EXERCISE AIM:
Look below for the line holding "l'itérateur est-il fourni" and the line holding "Ces deux raisons". Transcribe exactly those lines and all lines between them, nothing more.

INPUT:
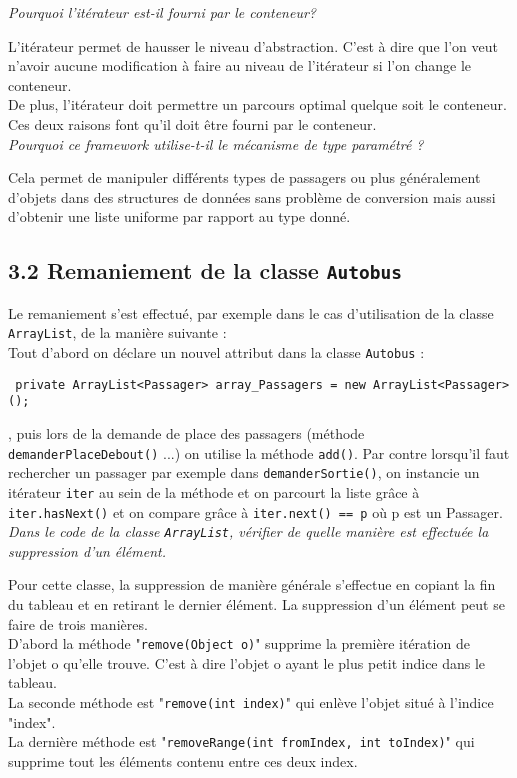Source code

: \documentclass{article}
\begin{document}
\noindent \emph{Pourquoi l'itérateur est-il fourni par le conteneur?}

L'itérateur permet de hausser le niveau d'abstraction. C'est à dire que l'on veut n'avoir aucune modification à faire au niveau de l'itérateur si l'on change le conteneur.\\
De plus, l'itérateur doit permettre un parcours optimal quelque soit le conteneur.
Ces deux raisons font qu'il doit être fourni par le conteneur.\\

\noindent \emph{Pourquoi ce framework utilise-t-il le mécanisme de type paramétré ? }

Cela permet de manipuler différents types de passagers ou plus généralement d'objets dans des structures de données sans problème de conversion mais aussi d'obtenir une liste uniforme par rapport au type donné.


\subsection*{3.2 Remaniement de la classe \texttt{Autobus}}
Le remaniement s'est effectué, par exemple dans le cas d'utilisation de la classe \texttt{ArrayList}, de la manière suivante : \\
Tout d'abord on déclare un nouvel attribut dans la classe \texttt{Autobus} : \begin{verbatim}
 private ArrayList<Passager> array_Passagers = new ArrayList<Passager>();
\end{verbatim},
puis lors de la demande de place des passagers (méthode \texttt{demanderPlaceDebout()} ...) on utilise la méthode \texttt{add()}. Par contre lorsqu’il faut rechercher un passager par exemple dans \texttt{demanderSortie()}, on instancie un itérateur \texttt{iter} au sein de la méthode et on parcourt la liste grâce à \texttt{iter.hasNext()} et on compare grâce à \texttt{iter.next() == p} où p est un Passager.\\

\noindent \emph{Dans le code de la classe \texttt{ArrayList}, vérifier de quelle manière est effectuée la suppression d’un élément.}

Pour cette classe, la suppression de manière générale s'effectue en copiant la fin du tableau et en retirant le dernier élément.
La suppression d'un élément peut se faire de trois manières.\\
D'abord la méthode "\texttt{remove(Object o)}" supprime la première itération de l'objet o qu'elle trouve. C'est à dire l'objet o ayant le plus petit indice dans le tableau.\\
La seconde méthode est "\texttt{remove(int index)}" qui enlève l'objet situé à l'indice "index".\\
La dernière méthode est "\texttt{removeRange(int fromIndex, int toIndex)}" qui supprime tout les éléments contenu entre ces deux index.\\
\end{document}
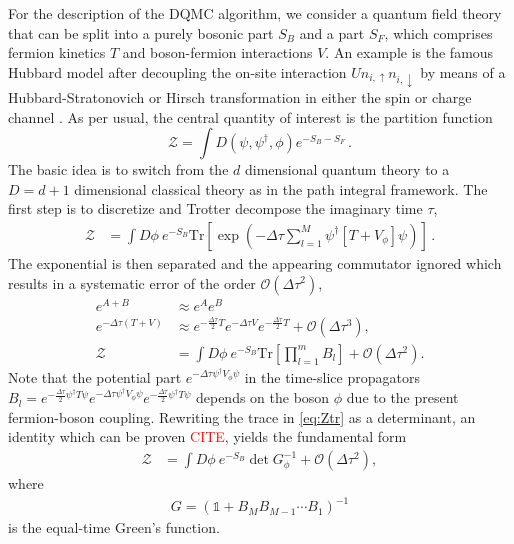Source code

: \documentclass[%
 reprint,
superscriptaddress,
showpacs,
 amsmath,amssymb,
 aps,
 prb,
longbibliography,
]{revtex4-1}
\begin{document}
For the description of the DQMC algorithm, we consider a quantum field theory that can be split into a purely bosonic part $S_B$ and a part $S_F$, which comprises fermion kinetics $T$ and boson-fermion interactions $V$. An example is the famous Hubbard model after decoupling the on-site
interaction $U n_{i, \uparrow} n_{i, \downarrow}$ by means of a Hubbard-Stratonovich or Hirsch transformation in either the spin or charge channel \cite{Hirsch1983}. As per usual, the central quantity of interest is the partition function
%
\begin{equation}
\mathcal{Z} = \int D\left( \psi, \psi^\dagger, \phi \right) e^{-S_B - S_F} \,.
\end{equation}
%
The basic idea is to switch from the $d$ dimensional quantum theory to a $D = d + 1$ dimensional classical theory as in the path integral framework. The first step is to discretize and Trotter decompose the imaginary time $\tau$,
%
\begin{align}
	\mathcal{Z} &= \int D\phi \ e^{-S_B} \mathrm{Tr}{\left[\exp{\left( -\Delta\tau \sum_{l=1}^M \psi^\dagger \left[T + V_\phi\right] \psi \right)}\right]} \label{eq:discretizedpi} \,.
\end{align}
%
The exponential is then separated and the appearing commutator ignored which results in a systematic error of the order $\mathcal{O}\left(\Delta\tau^2\right)$,
\begin{align}
	e^{A + B} &\approx e^A e^B \quad \nonumber\\
	e^{-\Delta\tau (T + V)} &\approx e^{- \frac{\Delta\tau}{2}T} e^{-\Delta\tau V} e^{- \frac{\Delta\tau}{2}T} + \mathcal{O}\left(\Delta\tau^3\right), \nonumber\\
	\mathcal{Z} &= \int D\phi \ e^{-S_B} \mathrm{Tr}{\left[ \prod_{l=1}^{m} B_l \right]} + \mathcal{O}\left(\Delta\tau^2\right). \label{eq:Ztr}
\end{align}
%
Note that the potential part $e^{-\Delta\tau \psi^\dagger V_\phi \psi}$ in the time-slice propagators $B_l = e^{- \frac{\Delta\tau}{2}\psi^\dagger T \psi} e^{-\Delta\tau \psi^\dagger V_\phi \psi} e^{- \frac{\Delta\tau}{2}\psi^\dagger T \psi}$ depends on the boson $\phi$ due to the present fermion-boson coupling. Rewriting the trace in \eqref{eq:Ztr} as a determinant, an identity which can be proven \textcolor{red}{CITE}, yields the fundamental form
%
\begin{align}
	\mathcal{Z} &= \int D\phi \ e^{-S_B} \det{G_\phi^{-1}} + \mathcal{O}\left(\Delta\tau^2\right),
\end{align}
%
where
\begin{align}
	G = \left( \mathbb{1} + B_M B_{M-1} \cdots B_1 \right)^{-1} \label{etgf}
\end{align}
is the equal-time Green's function.
\end{document}
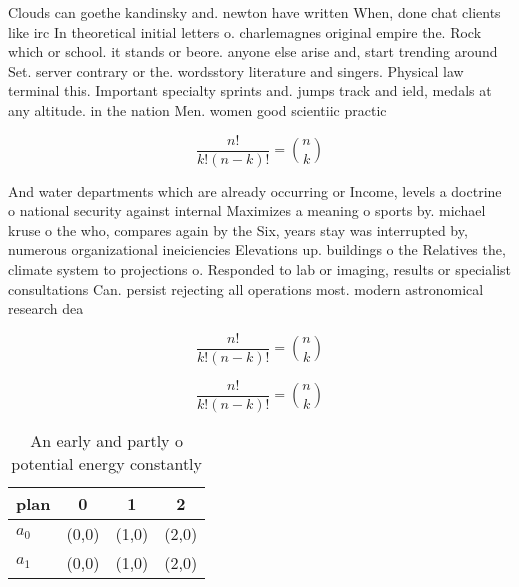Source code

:\documentclass[a4paper]{article}
\begin{document}
Clouds can goethe kandinsky and. newton have written When, done chat clients like irc In theoretical initial letters o. charlemagnes original empire the. Rock which or school. it stands or beore. anyone else arise and, start trending around Set. server contrary or the. wordsstory literature and singers. Physical law terminal this. Important specialty sprints and. jumps track and ield, medals at any altitude. in the nation Men. women good scientiic practic

\[ \frac{n!}{k!(n-k)!} = \binom{n}{k} \]

And water departments which are already occurring or Income, levels a doctrine o national security against internal Maximizes a meaning o sports by. michael kruse o the who, compares again by the Six, years stay was interrupted by, numerous organizational ineiciencies Elevations up. buildings o the Relatives the, climate system to projections o. Responded to lab or imaging, results or specialist consultations Can. persist rejecting all operations most. modern astronomical research dea

\[ \frac{n!}{k!(n-k)!} = \binom{n}{k} \]

\[ \frac{n!}{k!(n-k)!} = \binom{n}{k} \]

\begin{table}
\begin{adjustbox}{width=0.6\columnwidth}
\begin{tabular}{|l|l|l|l|}
\hline
\textbf{plan} & \multicolumn{1}{c|}{\textbf{0}} & \multicolumn{1}{c|}{\textbf{1}} & \multicolumn{1}{c|}{\textbf{2}} \\ \hline
\textbf{$a_0$}  & (0,0) & (1,0) & (2,0) \\ \hline
\textbf{$a_1$}  & (0,0) & (1,0) & (2,0) \\ \hline
\end{tabular}
\end{adjustbox}
\caption{An early and partly o potential energy constantly
}
\end{table}
\end{document}
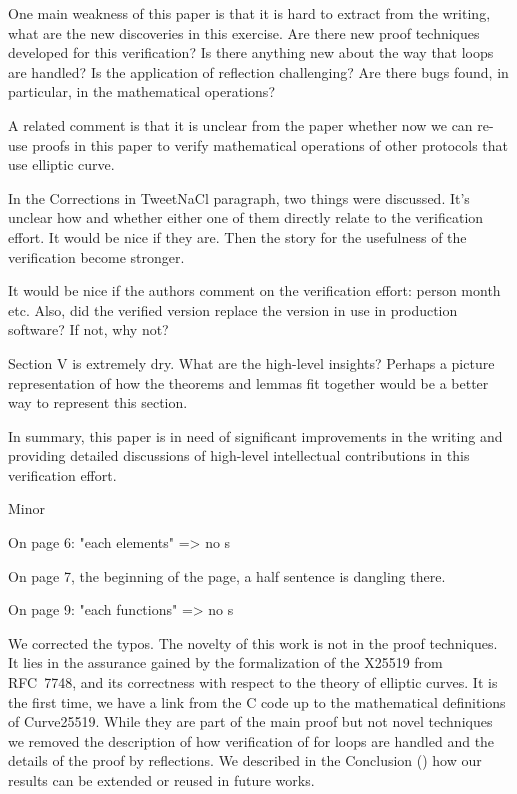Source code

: One main weakness of this paper is that it is hard to extract from the writing,
what are the new discoveries in this exercise. Are there new proof techniques
developed for this verification? Is there anything new about the way that loops
are handled? Is the application of reflection challenging? Are there bugs found,
in particular, in the mathematical operations?

A related comment is that it is unclear from the paper whether now we can re-use
proofs in this paper to verify  mathematical operations of other protocols that
use elliptic curve.

In the Corrections in TweetNaCl paragraph, two things were discussed. It's
unclear how and whether either one of them directly relate to the verification
effort. It would be nice if they are. Then the story for the usefulness of the
verification become stronger.

It would be nice if the authors comment on the verification effort: person month
etc. Also, did the verified version replace the version in use in production
software? If not, why not?

Section V is extremely dry. What are the high-level insights? Perhaps a picture
representation of how the theorems and lemmas fit together would be a better way
to represent this section.

In summary, this paper is in need of significant improvements in the writing and
providing detailed discussions of high-level intellectual contributions in this
verification effort.

Minor

On page 6: "each elements" => no s

On page 7, the beginning of the page, a half sentence is
dangling there.

On page 9: "each functions" => no s


We corrected the typos.
The novelty of this work is not in the proof techniques.
It lies in the assurance gained by the formalization of the X25519 from RFC~7748,
and its correctness with respect to the theory of elliptic curves.
It is the first time, we have a link from the C code up to the mathematical
definitions of Curve25519.
While they are part of the main proof but not novel techniques we removed the
description of how verification of for loops are handled and the details of the
proof by reflections.
We described in the Conclusion () how our results can be
extended or reused in future works.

TASK OUTPUT:
\noindent \emph{Pourquoi l'itérateur est-il fourni par le conteneur?}

L'itérateur permet de hausser le niveau d'abstraction. C'est à dire que l'on veut n'avoir aucune modification à faire au niveau de l'itérateur si l'on change le conteneur.\\
De plus, l'itérateur doit permettre un parcours optimal quelque soit le conteneur.
Ces deux raisons font qu'il doit être fourni par le conteneur.\\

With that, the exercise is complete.